La rabbia del nipote

“Per la Giustizia italiana la vita di mio zio vale meno di zero”. Queste le parole di Salah Fdil, nipote della vittima, a seguito della decisione del tribunale. A seguito delle sue proteste, a quanto si apprende dal Corriere del Veneto, il parente sarebbe stato invitato dal giudice ad abbandonare l’aula. “Prendiamo atto dell’ordinanza – ha aggiunto Alessandra Bocchi, legale della famiglia di Ahmed – l’accettiamo e la rispettiamo tuttavia, considerato il tipo di reato, ovvero l’omicidio volontario aggravato dalla minorata difesa, secondo noi si sarebbe potuti arrivare a sentenza”. Una decisione, quella del tribunale, cui i parenti della vittima hanno assistito impotenti: la legge non ammette nei processi con imputati minorenni la costituzione in parte civile dei familiari.

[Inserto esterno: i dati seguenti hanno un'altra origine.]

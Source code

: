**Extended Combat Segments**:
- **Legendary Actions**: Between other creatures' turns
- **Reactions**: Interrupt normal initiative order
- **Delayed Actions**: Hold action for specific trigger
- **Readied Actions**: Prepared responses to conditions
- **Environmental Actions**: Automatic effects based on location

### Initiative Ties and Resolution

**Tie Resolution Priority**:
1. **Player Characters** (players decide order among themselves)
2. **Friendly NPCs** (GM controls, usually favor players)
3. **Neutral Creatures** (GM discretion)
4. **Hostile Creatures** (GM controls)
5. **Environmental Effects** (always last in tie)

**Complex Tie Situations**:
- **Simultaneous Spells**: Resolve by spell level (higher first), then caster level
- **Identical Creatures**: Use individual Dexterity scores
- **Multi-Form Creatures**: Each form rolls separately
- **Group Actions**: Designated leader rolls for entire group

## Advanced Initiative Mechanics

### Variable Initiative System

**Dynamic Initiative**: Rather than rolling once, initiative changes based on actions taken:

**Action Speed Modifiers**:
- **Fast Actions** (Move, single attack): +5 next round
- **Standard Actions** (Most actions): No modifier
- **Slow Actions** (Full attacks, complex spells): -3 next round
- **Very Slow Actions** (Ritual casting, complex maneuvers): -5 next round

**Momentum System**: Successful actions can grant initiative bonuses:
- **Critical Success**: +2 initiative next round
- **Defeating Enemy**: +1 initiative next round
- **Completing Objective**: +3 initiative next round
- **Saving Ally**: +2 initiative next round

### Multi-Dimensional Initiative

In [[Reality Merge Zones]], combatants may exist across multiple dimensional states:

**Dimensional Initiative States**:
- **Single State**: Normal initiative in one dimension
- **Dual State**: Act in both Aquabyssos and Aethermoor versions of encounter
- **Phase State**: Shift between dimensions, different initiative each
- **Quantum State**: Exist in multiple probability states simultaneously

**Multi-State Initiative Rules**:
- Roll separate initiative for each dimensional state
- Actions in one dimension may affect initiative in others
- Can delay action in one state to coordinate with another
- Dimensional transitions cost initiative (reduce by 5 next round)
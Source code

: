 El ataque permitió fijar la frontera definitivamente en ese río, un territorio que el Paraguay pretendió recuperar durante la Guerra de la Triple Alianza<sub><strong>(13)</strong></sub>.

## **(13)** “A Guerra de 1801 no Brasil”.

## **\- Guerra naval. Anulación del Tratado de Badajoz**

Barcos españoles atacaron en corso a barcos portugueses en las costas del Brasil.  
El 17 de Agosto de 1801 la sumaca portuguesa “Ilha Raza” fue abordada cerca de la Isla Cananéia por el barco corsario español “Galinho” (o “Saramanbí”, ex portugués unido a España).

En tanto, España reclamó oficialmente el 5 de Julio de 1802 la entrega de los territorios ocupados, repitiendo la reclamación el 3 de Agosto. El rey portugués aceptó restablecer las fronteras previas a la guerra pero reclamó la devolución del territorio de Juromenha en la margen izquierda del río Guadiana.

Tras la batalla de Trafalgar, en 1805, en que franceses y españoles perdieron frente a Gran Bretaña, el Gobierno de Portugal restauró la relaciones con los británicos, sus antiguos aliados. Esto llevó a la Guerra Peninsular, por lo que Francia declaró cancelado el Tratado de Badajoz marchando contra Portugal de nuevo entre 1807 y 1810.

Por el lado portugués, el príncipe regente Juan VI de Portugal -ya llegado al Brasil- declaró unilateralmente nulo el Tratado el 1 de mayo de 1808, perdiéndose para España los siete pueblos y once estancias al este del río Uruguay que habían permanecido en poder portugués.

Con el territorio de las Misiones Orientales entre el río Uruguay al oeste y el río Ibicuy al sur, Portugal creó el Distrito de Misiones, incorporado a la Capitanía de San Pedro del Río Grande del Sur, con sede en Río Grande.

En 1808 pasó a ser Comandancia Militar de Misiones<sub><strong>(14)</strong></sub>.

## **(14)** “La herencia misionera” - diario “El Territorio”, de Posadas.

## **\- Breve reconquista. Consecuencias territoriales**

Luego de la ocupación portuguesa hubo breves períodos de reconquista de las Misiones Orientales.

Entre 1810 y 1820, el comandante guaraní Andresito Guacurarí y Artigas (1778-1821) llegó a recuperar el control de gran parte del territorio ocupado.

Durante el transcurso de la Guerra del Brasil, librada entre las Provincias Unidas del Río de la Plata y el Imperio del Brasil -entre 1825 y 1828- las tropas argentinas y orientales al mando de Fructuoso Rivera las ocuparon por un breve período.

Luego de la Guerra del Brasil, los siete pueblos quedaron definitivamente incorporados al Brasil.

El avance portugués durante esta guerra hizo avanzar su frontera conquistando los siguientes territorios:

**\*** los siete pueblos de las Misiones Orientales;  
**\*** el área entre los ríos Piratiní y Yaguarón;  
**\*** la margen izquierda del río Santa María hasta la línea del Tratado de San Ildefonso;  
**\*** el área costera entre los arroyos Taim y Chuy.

Per questo nessuna richiesta di risarcimento è mai stata presentata.

La vittima

Ahmed Fdil, era di origini marocchine e aveva 64 anni. Trentacinque dei quali trascorsi lavorando come operaio in Italia. Si era ridotto a vivere come un senzatetto, facendo della sua vecchia Fiat Bravo la sua abitazione, dopo aver perso il posto di una vita. Stando alle loro stesse ammissioni, furono proprio i due minorenni quel pomeriggio di dicembre a dare fuoco ad alcuni pezzi di carta e a gettarli all’interno dell’abitacolo in cui si trovava il clochard, imprigionandolo tra le fiamme. “Davamo molto fastidio a quel signore. Lo facevamo per noia” avrebbe poi ammesso il 13enne al magistrato. “Non volevamo vendetta, ma almeno che fosse fatta Giustizia – ha concluso amaramente il legale della famiglia -. Invece il ragazzino non si è neppure scusato per ciò che ha fatto. Questa decisione ha il retrogusto dell’impunità”.